Ford’s New Private Car-Share Program Reminds Me of My College DaysFebruary 1, 2016 – Articles Are We There Yet? - Transportation Law Blog
While auto journalists swooned over the latest offerings at the Detroit Auto Show a few weeks ago, Ford had the most interesting launch of the bunch. It unveiled a pilot program called Ford Credit Link offering shared leasing of their vehicles to as many as three people. Ford’s fractional leasing program/private car-share is clearly targeted at college kids, city-dwellers, and even families where the individuals may only need the car for intermittent use but want to spread the costs of ownership amongst people they trust.
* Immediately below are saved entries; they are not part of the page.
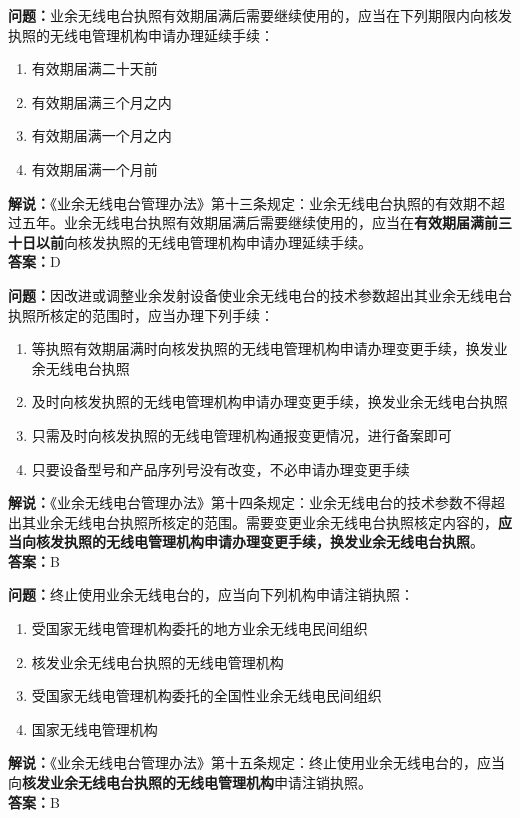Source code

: \bigskip


\noindent\textbf{问题：}业余无线电台执照有效期届满后需要继续使用的，应当在下列期限内向核发执照的无线电管理机构申请办理延续手续：
\begin{enumerate}[label=\Alph*), leftmargin=3em]
	\item 有效期届满二十天前
	\item 有效期届满三个月之内
	\item 有效期届满一个月之内
	\item 有效期届满一个月前
\end{enumerate}
\noindent\textbf{解说：}《业余无线电台管理办法》第十三条规定：业余无线电台执照的有效期不超过五年。业余无线电台执照有效期届满后需要继续使用的，应当在\textbf{有效期届满前三十日以前}向核发执照的无线电管理机构申请办理延续手续。\\\noindent\textbf{答案：}D




\bigskip


\noindent\textbf{问题：}因改进或调整业余发射设备使业余无线电台的技术参数超出其业余无线电台执照所核定的范围时，应当办理下列手续：
\begin{enumerate}[label=\Alph*), leftmargin=3em]
	\item 等执照有效期届满时向核发执照的无线电管理机构申请办理变更手续，换发业余无线电台执照
	\item 及时向核发执照的无线电管理机构申请办理变更手续，换发业余无线电台执照
	\item 只需及时向核发执照的无线电管理机构通报变更情况，进行备案即可
	\item 只要设备型号和产品序列号没有改变，不必申请办理变更手续
\end{enumerate}
\noindent\textbf{解说：}《业余无线电台管理办法》第十四条规定：业余无线电台的技术参数不得超出其业余无线电台执照所核定的范围。需要变更业余无线电台执照核定内容的，\textbf{应当向核发执照的无线电管理机构申请办理变更手续，换发业余无线电台执照}。\\\noindent\textbf{答案：}B



\bigskip


\noindent\textbf{问题：}终止使用业余无线电台的，应当向下列机构申请注销执照：
\begin{enumerate}[label=\Alph*), leftmargin=3em]
	\item 受国家无线电管理机构委托的地方业余无线电民间组织
	\item 核发业余无线电台执照的无线电管理机构
	\item 受国家无线电管理机构委托的全国性业余无线电民间组织
	\item 国家无线电管理机构
\end{enumerate}
\noindent\textbf{解说：}《业余无线电台管理办法》第十五条规定：终止使用业余无线电台的，应当向\textbf{核发业余无线电台执照的无线电管理机构}申请注销执照。\\\noindent\textbf{答案：}B



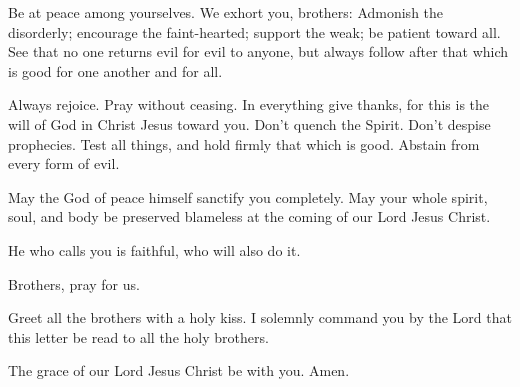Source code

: Be at peace among yourselves.  We exhort you, brothers:
Admonish the disorderly; encourage the faint-hearted; support the weak;
be patient toward all.  See that no one returns evil for
evil to anyone, but always follow after that which is good for one
another and for all.

 Always rejoice.  Pray without ceasing.
 In everything give thanks, for this is the will of God in
Christ Jesus toward you.  Don't quench the Spirit.
 Don't despise prophecies.  Test all things,
and hold firmly that which is good.  Abstain from every
form of evil.

 May the God of peace himself sanctify you completely. May
your whole spirit, soul, and body be preserved blameless at the coming
of our Lord Jesus Christ.

 He who calls you is faithful, who will also do it.

 Brothers, pray for us.

 Greet all the brothers with a holy kiss.  I
solemnly command you by the Lord that this letter be read to all the
holy brothers.

 The grace of our Lord Jesus Christ be with you. Amen.
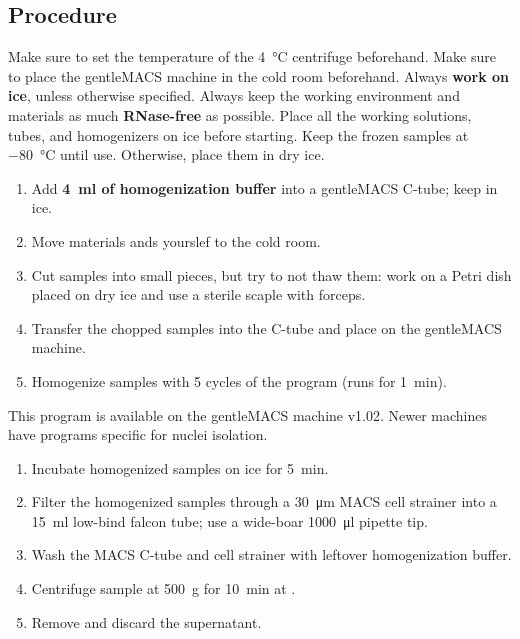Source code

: \documentclass[10pt]{report}
\begin{document}
\subsection*{Procedure}

\alert{Make sure to set the temperature of the \qty{4}{\degreeCelsius} centrifuge beforehand.}
\alert{Make sure to place the gentleMACS\textregistered{} machine in the cold room beforehand.}
\alert{Always \textbf{work on ice}, unless otherwise specified.}
\alert{Always keep the working environment and materials as much \textbf{RNase-free} as possible.}
\alert{Place all the working solutions, tubes, and homogenizers on ice before starting.}
\alert{Keep the frozen samples at \qty{-80}{\degreeCelsius} until use. Otherwise, place them in dry ice.}

\begin{enumerate}[series = steps]
	\item Add \textbf{\qty{4}{\ml} of homogenization buffer} into a gentleMACS\textregistered{} C-tube; keep in ice.
	\item Move materials ands yourslef to the cold room.
	\item Cut samples into small pieces, but try to not thaw them: work on a Petri dish placed on dry ice and use a sterile scaple with forceps.
	\item Transfer the chopped samples into the C-tube and place on the gentleMACS\textregistered{} machine.
	\item Homogenize samples with 5 cycles of the program  (runs for \qty{1}{\minute}).
\end{enumerate}

\bigskip\alert{This program is available on the gentleMACS\textregistered{} machine v1.02. Newer machines have programs specific for nuclei isolation.}
	
\begin{enumerate}[resume = steps]
	\item Incubate homogenized samples on ice for \qty{5}{\minute}.
	\item Filter the homogenized samples through a \qty{30}{\um} MACS\textregistered{} cell strainer into a \qty{15}{\ml} low-bind falcon tube; use a wide-boar \qty[scientific-notation = false, group-digits = false]{1000}{\ul} pipette tip.
	\item Wash the MACS\textregistered{} C-tube and cell strainer with leftover homogenization buffer.
	\item Centrifuge sample at \qty{500}{\g} for \qty{10}{\minute} at \fourdegree.
	\item Remove and discard the supernatant.
\end{enumerate}
\end{document}
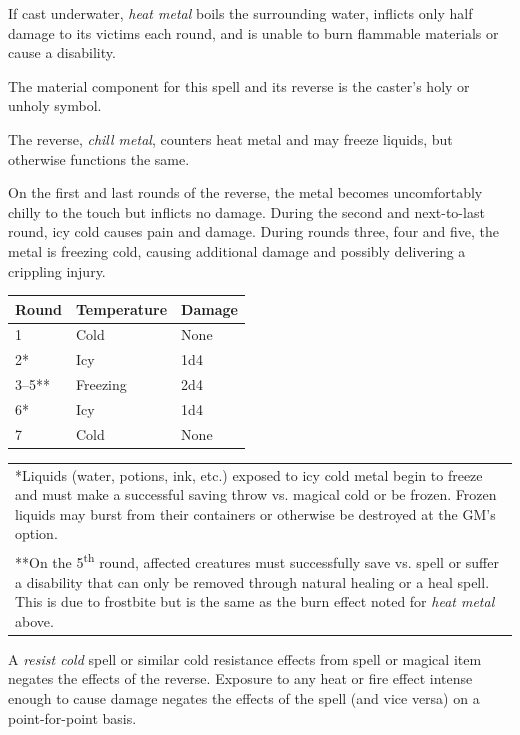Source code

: \begin{multicols}{2}
If cast underwater, \textit{heat metal} boils the surrounding water, inflicts only half damage to its victims each round, and is unable to burn flammable materials or cause a disability.

The material component for this spell and its reverse is the caster's holy or unholy symbol.

The reverse, \textit{chill metal}, counters heat metal and may freeze liquids, but otherwise functions the same.

On the first and last rounds of the reverse, the metal becomes uncomfortably chilly to the touch but inflicts no damage.  During the second and next-to-last round, icy cold causes pain and damage.  During rounds three, four and five, the metal is freezing cold, causing additional damage and possibly delivering a crippling injury.

\noindent
\begin{tabular}{|p{}|p{}|p{}|}
\hline
Round	& Temperature	& Damage \\
\hline\hline
\rowcolor[gray]{.9}1	& Cold	& None \\
2*	& Icy	& 1d4 \\
\rowcolor[gray]{.9}3--5**	& Freezing	& 2d4 \\
6*	& Icy	& 1d4 \\
\rowcolor[gray]{.9}7	& Cold	& None \\
\hline
\end{tabular}
\noindent\begin{tabular}{p{}}
*Liquids (water, potions, ink, etc.) exposed to icy cold metal begin to freeze and must make a successful saving throw vs. magical cold or be frozen. Frozen liquids may burst from their containers or otherwise be destroyed at the GM's option. \\
**On the 5\textsuperscript{th} round, affected creatures must successfully save vs. spell or suffer a disability that can only be removed through natural healing or a heal spell.  This is due to frostbite but is the same as the burn effect noted for \textit{heat metal} above. \\
\end{tabular}\vspace{.5em}

A \textit{resist cold} spell or similar cold resistance effects from spell or magical item negates the effects of the reverse.  Exposure to any heat or fire effect intense enough to cause damage negates the effects of the spell (and vice versa) on a point-for-point basis.


\end{multicols}
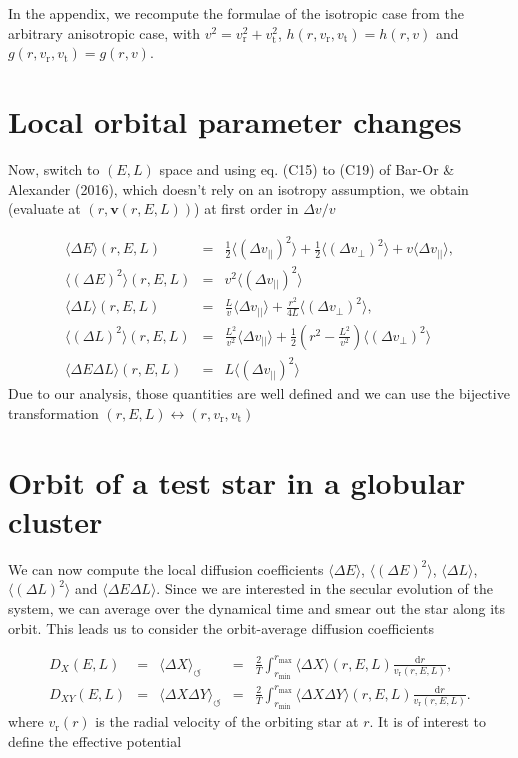 \documentclass[11pt]{article}
\newcommand{\rt}{\mathrm{t}}
\newcommand{\rr}{\mathrm{r}}
\newcommand{\vr}{v_{\rr}}
\newcommand{\vt}{v_{\rt}}
\newcommand{\bv}{\boldsymbol{v}}
\newcommand{\dvPar}{\Delta v_{||}}
\newcommand{\dvPerp}{\Delta v_{\perp}}
\newcommand{\dvParAvrLoc}{\langle \dvPar \rangle}
\newcommand{\dvParSqAvrLoc}{\langle(\dvPar)^{2}\rangle}
\newcommand{\dvPerpSqAvrLoc}{\langle(\dvPerp)^{2}\rangle}
\newcommand{\rd}{{\mathrm{d}}}
\newcommand{\Dv}{\Delta v}
\newcommand{\DE}{\Delta E}
\newcommand{\DL}{\Delta L}
\newcommand{\DEAvr}{\langle\DE\rangle}
\newcommand{\DESqAvr}{\langle (\DE)^{2} \rangle}
\newcommand{\DLAvr}{\langle\DL\rangle}
\newcommand{\DLSqAvr}{\langle (\DL)^{2} \rangle}
\newcommand{\DEDLAvr}{\langle \DE \DL \rangle}
\newcommand{\DXAvr}{\langle\Delta X\rangle}
\newcommand{\DXYAvr}{\langle\Delta X \Delta Y\rangle}
\newcommand{\dX}{D_{X}}
\newcommand{\dXY}{D_{XY}}
\newcommand{\rmax}{r_{\max}}
\newcommand{\rmin}{r_{\min}}
\begin{document}
In the appendix, we recompute the formulae of the isotropic case from
the arbitrary anisotropic case, with $v^{2}=\vr^{2}+\vt^{2}$,
$h(r,\vr,\vt)=h(r,v)$ and $g(r,\vr,\vt)=g(r,v)$.

\section{Local orbital parameter changes}
\label{sec:Local_dE_dL}

Now, switch to $(E,L)$ space and using eq. (C15) to (C19) of Bar-Or
\& Alexander (2016), which doesn't rely on an isotropy assumption,
we obtain (evaluate at $(r,\bv(r,E,L))$) at first order
in $\Dv/v$

\begin{equation}
\begin{array}{ccl}
 \DEAvr(r,E,L) & =&\displaystyle{\frac{1}{2}\dvParSqAvrLoc+\frac{1}{2}\dvPerpSqAvrLoc+v\dvParAvrLoc} ,\\
  
 \DESqAvr(r,E,L) & = &\displaystyle{v^{2}\dvParSqAvrLoc}\\
  \DLAvr(r,E,L) & =&\displaystyle{\frac{L}{v}\dvParAvrLoc+\frac{r^{2}}{4L}\dvPerpSqAvrLoc} ,\\
  
  \DLSqAvr(r,E,L) & = &\displaystyle{\frac{L^{2}}{v^{2}}\dvParAvrLoc+\frac{1}{2}\left(r^{2}-\frac{L^{2}}{v^{2}}\right)\dvPerpSqAvrLoc}\\
  
  \DEDLAvr(r,E,L) & = &\displaystyle{L \dvParSqAvrLoc}   
\end{array}
\label{eq:DE_DL}
\end{equation}
Due to our analysis, those quantities are well defined and
we can use the bijective transformation $(r,E,L)\leftrightarrow(r,\vr,\vt)$

\section{Orbit of a test star in a globular cluster}
\label{sec:Orbit_globular_cluster}

We can now compute the local diffusion coefficients $\DEAvr$,
$\DESqAvr$, $\DLAvr$,
$\DLSqAvr$ and $\DEDLAvr$.
Since we are interested in the secular evolution of the system, we
can average over the dynamical time and smear out the star along its
orbit. This leads us to consider the orbit-average diffusion coefficients

\begin{equation}
\begin{array}{cclcl}
 \dX(E,L) & =& \DXAvr_{\leftturn} & =&\displaystyle{\frac{2}{T}\int_{\rmin}^{\rmax}\DXAvr(r,E,L)\frac{{\rd}r}{\vr(r,E,L)}} ,\\
  
  \dXY(E,L) & =& \DXYAvr_{\leftturn} & =&\displaystyle{\frac{2}{T}\int_{\rmin}^{\rmax}\DXYAvr(r,E,L)\frac{{\rd}r}{\vr(r,E,L)}} .
\end{array}
\label{eq:DE_DL}
\end{equation}
where $\vr(r)$ is the radial velocity of the orbiting star at $r$. It is of interest to define the effective potential
\end{document}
The legal implications for a program like this revolve around the potential impracticalities. Think back to your first apartment in college. It was like your own personal season of The Real World. You had three friends, or like me, one friend and two well-groomed strangers you found by posting a flyer around campus (yes, it was pre-Craigslist). You all signed a lease and plopped down the first month’s rent plus a security deposit. Then, the problems began. After a week you realized that the well-groomed strangers were slobs who liked to invite lots of strangers over to the house. Before long, you had a real tragedy of the commons on your hands. Then one of them decided to move to Japan for a semester and needed to get out of the lease. Suddenly, the well-groomed stranger’s problem was your headache.
Ford’s smartest legal move with Credit Link was in making each individual responsible for the lease terms. You’ll find this little disclaimer on the Credit Link info webpage “*Each person is fully responsible for all lease terms; however, the Ford Credit Link app helps your group coordinate payments and scheduling.” In other words, if someone decides they want out of the lease, the remaining parties are on the hook. Clever stuff Ford, just like my landlord in New Brunswick. Other, more typical lease issues would also be spread amongst the group. What happens if your well-groomed stranger dings the car or you can’t get the smell of Red Bull and clove cigarettes out of the thing by lease turn-in? Everyone bears the cost.
If you live in Austin, Texas, you’ll have a chance to test the program out yourself as Austin is the lone test market for Ford. This new way of thinking about car ownership offers the car-share experience with those you know and love or at least those you met by posting an ad. The challenges all lie in the allocation of risk which isn’t an issue with carshare programs like Zip-Car or Car2Go, but certainly present pause for thought with Ford’s private program. If the folks in Austin can make it work, Ford will have a hit on its hands and be ahead of the curve in attracting a functional demographic that doesn’t often buy or lease new cars.
And if you really put you’re thinking cap on, you’ll go after Ford’s sportier offerings. So far I’ve got Patrick George and I down for a GT350R. Anybody in as our third?